» Work instructions:
Where a line below holds the string "PreEnqueue", copy that line.

» Extracted entries:
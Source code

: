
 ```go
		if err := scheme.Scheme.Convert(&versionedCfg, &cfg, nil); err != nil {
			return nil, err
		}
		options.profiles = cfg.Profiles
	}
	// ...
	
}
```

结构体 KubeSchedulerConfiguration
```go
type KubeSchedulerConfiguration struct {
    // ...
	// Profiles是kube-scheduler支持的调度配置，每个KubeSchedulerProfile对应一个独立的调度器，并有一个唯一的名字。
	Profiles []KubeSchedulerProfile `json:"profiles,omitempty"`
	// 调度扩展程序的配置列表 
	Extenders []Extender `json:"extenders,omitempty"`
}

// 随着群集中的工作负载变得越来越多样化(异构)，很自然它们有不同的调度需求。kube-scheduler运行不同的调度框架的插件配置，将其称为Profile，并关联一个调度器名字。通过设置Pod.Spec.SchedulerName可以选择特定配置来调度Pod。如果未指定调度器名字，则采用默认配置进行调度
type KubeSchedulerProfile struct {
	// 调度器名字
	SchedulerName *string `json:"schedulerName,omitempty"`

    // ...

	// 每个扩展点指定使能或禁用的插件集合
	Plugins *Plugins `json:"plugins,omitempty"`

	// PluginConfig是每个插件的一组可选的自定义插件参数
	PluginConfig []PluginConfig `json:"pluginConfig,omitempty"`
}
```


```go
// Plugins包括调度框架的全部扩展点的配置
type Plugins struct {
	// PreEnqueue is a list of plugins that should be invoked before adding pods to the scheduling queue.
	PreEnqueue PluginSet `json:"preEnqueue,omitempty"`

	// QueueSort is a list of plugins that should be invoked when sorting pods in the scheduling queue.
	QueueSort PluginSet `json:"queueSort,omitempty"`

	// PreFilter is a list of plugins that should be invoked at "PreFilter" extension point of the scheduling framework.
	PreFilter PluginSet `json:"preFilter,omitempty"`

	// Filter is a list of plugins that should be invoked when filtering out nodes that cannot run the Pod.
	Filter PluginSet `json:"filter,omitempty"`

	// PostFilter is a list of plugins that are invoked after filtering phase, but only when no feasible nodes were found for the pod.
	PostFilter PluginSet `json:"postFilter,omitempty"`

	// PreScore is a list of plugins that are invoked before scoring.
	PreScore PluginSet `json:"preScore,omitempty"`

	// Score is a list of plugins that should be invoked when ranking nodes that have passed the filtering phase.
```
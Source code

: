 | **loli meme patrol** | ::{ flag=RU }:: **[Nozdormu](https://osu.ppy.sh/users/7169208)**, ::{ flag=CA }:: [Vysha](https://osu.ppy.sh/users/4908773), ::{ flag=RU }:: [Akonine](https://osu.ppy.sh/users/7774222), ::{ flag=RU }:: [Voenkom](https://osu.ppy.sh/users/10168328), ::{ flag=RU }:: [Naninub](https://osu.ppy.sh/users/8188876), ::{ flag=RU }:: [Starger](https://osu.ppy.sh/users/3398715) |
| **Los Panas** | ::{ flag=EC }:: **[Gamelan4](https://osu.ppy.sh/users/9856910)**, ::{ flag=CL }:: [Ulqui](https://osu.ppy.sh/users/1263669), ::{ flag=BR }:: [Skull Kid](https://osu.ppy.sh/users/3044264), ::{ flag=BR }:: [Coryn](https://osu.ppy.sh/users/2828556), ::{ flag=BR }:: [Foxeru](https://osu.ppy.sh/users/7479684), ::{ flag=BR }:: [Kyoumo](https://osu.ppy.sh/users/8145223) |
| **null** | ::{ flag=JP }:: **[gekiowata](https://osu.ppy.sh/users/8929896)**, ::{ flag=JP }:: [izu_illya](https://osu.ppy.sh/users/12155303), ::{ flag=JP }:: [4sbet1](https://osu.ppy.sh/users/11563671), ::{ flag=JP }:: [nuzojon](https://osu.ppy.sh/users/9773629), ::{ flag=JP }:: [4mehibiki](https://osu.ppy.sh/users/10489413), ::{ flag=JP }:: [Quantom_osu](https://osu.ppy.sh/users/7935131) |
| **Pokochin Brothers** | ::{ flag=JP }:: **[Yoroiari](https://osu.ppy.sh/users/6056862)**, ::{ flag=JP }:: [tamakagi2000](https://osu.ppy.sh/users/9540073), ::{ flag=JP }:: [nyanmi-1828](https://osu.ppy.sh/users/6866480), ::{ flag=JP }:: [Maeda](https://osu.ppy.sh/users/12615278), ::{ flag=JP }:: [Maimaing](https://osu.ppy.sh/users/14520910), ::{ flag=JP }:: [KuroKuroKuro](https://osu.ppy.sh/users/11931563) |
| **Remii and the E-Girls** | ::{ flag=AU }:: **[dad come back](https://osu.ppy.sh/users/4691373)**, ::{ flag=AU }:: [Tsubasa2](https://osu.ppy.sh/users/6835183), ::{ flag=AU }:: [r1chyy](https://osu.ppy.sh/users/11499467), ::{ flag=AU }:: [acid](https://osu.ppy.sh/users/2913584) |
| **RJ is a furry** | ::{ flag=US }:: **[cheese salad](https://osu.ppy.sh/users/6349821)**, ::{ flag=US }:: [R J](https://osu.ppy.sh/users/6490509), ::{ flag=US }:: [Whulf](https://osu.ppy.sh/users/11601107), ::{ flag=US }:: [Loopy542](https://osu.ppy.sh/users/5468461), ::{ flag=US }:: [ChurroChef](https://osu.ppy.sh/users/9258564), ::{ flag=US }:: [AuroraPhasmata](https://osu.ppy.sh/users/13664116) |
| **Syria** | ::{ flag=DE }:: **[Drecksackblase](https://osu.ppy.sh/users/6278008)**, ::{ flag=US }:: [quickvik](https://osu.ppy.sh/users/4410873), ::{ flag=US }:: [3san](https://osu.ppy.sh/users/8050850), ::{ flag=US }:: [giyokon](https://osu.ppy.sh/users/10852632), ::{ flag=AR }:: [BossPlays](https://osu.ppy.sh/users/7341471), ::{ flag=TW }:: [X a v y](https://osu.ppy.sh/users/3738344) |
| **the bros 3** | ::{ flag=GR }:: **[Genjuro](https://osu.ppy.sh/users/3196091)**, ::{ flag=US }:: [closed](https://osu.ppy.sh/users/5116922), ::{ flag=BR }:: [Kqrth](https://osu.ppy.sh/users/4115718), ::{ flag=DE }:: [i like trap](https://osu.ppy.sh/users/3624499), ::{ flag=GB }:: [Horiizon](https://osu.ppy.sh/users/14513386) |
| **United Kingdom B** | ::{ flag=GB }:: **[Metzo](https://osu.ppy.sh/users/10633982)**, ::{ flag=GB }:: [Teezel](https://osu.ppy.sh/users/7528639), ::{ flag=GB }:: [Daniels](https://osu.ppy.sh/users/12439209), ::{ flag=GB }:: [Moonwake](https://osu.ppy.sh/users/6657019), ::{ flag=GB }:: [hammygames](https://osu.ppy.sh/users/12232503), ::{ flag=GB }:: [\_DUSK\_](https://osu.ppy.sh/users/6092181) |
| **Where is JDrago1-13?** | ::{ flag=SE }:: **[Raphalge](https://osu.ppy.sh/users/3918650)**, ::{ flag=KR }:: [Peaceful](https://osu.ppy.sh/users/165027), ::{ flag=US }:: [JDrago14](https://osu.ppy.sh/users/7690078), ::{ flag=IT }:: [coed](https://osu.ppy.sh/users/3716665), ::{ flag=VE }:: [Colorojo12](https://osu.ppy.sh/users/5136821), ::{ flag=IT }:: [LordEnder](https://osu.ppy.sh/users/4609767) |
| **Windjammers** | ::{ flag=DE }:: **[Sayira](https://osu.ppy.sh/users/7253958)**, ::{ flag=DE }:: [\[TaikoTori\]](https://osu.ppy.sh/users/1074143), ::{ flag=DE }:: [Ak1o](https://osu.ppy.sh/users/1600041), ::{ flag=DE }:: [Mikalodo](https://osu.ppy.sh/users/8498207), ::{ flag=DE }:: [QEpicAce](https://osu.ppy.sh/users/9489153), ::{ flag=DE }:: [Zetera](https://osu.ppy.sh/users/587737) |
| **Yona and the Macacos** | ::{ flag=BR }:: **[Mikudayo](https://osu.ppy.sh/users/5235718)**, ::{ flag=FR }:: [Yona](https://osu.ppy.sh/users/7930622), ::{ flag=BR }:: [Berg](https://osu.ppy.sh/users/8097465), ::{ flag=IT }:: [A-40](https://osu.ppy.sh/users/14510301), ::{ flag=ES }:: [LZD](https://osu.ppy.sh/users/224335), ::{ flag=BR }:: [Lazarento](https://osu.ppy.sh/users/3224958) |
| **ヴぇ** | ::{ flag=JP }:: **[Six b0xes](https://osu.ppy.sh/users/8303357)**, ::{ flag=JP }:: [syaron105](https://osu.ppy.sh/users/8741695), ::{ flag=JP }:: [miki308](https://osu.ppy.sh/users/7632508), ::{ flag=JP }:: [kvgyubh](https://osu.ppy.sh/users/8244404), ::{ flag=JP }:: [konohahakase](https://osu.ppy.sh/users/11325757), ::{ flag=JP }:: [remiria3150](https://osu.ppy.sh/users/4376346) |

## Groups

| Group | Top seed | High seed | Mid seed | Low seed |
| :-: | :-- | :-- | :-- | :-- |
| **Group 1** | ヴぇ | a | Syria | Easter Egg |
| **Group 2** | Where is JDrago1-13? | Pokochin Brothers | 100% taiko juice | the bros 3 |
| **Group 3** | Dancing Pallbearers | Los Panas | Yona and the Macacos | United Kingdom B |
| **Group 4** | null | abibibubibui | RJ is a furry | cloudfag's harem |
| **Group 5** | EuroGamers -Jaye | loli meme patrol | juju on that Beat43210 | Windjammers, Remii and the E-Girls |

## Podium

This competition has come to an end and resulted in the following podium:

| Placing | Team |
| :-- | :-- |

» Written solution:
	// PreEnqueue is a list of plugins that should be invoked before adding pods to the scheduling queue.
	PreEnqueue PluginSet `json:"preEnqueue,omitempty"`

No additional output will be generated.